Application of Differential Equation

Differential equations have various applications across various fields due to their ability to model systems and processes. Here, we will discuss the growth and decay problems because this is very helpful in analyzing the growth of bacteria and in the decay of radioactive materials. Differential equations are used in various disciplines, such as biology, economics, physics, chemistry, and engineering.

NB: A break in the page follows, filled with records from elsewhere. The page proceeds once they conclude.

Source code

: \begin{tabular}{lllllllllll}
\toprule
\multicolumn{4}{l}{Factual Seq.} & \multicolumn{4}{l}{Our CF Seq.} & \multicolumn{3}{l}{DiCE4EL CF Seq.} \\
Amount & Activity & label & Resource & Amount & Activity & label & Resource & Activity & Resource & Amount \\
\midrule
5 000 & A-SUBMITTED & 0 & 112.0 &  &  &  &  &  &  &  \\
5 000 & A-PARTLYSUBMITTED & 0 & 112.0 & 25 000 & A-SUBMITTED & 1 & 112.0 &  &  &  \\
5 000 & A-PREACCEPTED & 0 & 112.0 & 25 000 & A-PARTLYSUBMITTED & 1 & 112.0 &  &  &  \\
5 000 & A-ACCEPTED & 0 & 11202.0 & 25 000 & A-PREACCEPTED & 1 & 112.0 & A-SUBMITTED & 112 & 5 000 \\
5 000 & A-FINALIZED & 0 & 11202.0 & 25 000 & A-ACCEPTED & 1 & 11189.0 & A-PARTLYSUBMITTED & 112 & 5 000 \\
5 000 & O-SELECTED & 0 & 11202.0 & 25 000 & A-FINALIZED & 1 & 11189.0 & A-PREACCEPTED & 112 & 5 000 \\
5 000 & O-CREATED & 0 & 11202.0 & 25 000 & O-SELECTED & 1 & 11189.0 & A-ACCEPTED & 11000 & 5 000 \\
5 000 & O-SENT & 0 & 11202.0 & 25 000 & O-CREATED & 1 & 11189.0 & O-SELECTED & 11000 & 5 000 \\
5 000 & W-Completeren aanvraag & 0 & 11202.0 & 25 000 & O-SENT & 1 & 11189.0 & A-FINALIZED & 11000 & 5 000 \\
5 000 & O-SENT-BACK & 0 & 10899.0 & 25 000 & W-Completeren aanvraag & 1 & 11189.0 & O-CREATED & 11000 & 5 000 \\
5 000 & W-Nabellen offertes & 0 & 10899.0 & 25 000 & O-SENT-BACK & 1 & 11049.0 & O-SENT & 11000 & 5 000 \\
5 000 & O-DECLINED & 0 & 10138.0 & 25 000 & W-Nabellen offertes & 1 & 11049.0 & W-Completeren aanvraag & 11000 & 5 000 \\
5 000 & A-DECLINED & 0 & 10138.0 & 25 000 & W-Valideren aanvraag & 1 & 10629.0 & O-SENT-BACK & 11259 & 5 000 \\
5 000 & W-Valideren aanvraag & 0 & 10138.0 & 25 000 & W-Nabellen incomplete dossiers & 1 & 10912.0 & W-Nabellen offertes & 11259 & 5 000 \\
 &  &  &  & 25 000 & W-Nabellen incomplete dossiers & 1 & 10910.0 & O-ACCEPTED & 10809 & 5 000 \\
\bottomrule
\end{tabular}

In this article, we will cover the applications of differential equations. This concept falls under the broader category of differential equations. It is not only essential for board exams but also for competitive exams like the Joint Entrance Examination (JEE Main), and other entrance exams such as SRMJEE, BITSAT, WBJEE, BCECE, and more. Over the last ten years of the JEE Main exam (from 2013 to 2023), a total of six questions have been asked on this concept, including one in 2013, one in 2014, one in 2020, one in 2021, and two in 2022.

$$
\begin{aligned}
& x^2+x+1=0 \\
& \sin x+\cos x=0 \\
& x+y=9 \\
& x \frac{d y}{d x}+2 y=0
\end{aligned}
$$
... (1)

What is a Differential Equation?

A differential equation is an equation involving one or more terms and the derivatives of one dependent variable with respect to the other independent variable.

Differential equation: dy/dx = f(x)

Where “x” is an independent variable and “y” is a dependent variable

Example of differential equation: $x \frac{d y}{d x}+2 y=0$
The above-written equation involves variables as well as the derivative of the dependent variable $\mathrm{y}$ with respect to the independent variable $\mathrm{x}$. Therefore, it is a differential equation.

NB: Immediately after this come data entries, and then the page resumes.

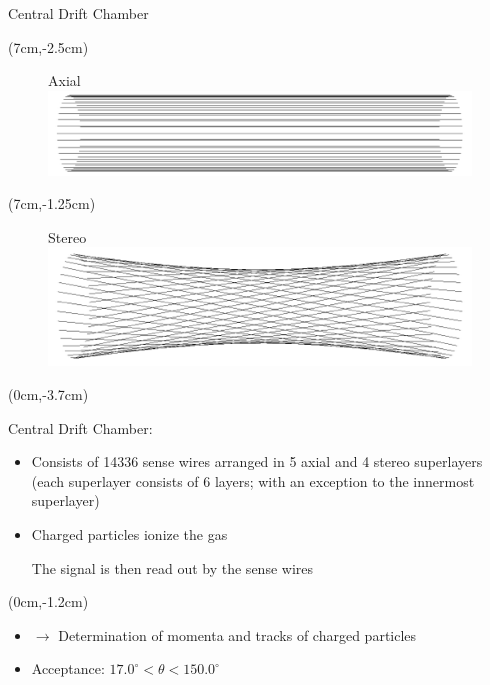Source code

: \documentclass[8pt]{beamer}
\begin{document}
\begin{frame}{Central Drift Chamber}

	\begin{textblock*}{4cm}(7cm,-2.5cm)
		\begin{figure}
			Axial
			\includegraphics[width=\textwidth]{VBilder/axial}
		\end{figure}
	\end{textblock*}

	\begin{textblock*}{4cm}(7cm,-1.25cm)
		
		\begin{figure}
			Stereo
			\includegraphics[width=\textwidth]{VBilder/stereo}
		\end{figure}
	\end{textblock*}




	\begin{textblock*}{10cm}(0cm,-3.7cm)
	
		Central Drift Chamber:
		\begin{itemize}
			\item Consists of 14336 sense wires arranged in 5 axial and 4 stereo superlayers (each superlayer consists of 6 layers; with an exception to the innermost superlayer)
			\item Charged particles ionize the gas
			
			The signal is then read out by the sense wires  
			
		\end{itemize}
	\end{textblock*}
	
	
	\begin{textblock*}{6.5cm}(0cm,-1.2cm)
			
		\begin{itemize}	
			\item[] $\rightarrow$ Determination of momenta and tracks of charged particles
			\item Acceptance: $17.0^{\circ} < \theta < 150.0^{\circ}$ 
		\end{itemize}


\end{textblock*}
\end{frame}
\end{document}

Applications of differential equation

Differential equations are used in a variety of disciplines, such as biology, economics, physics, chemistry, and engineering.

Growth and Decay Problem:

Let the amount of substance (or population) that is either growing or decaying is denoted by N(t). if we assume the time rate of change of this amount of substance, dN / dt, is proportional to the amount of substance present, then

$\frac{d N}{d t}=k N \quad$ or $\quad \frac{d N}{d t}-k N=0$

Where k is the constant of proportionality, we are assuming that N(t) is a differentiable, hence continuous, function of time.

Newton's Law of Cooling:

According to Newton, the cooling of a hot body is proportional to the temperature difference between its temperature T and the temperature T₀ of its surroundings. This statement can be written as:

dT/dt ∝ (T – T₀)…………(1)

This is the form of a linear differential equation.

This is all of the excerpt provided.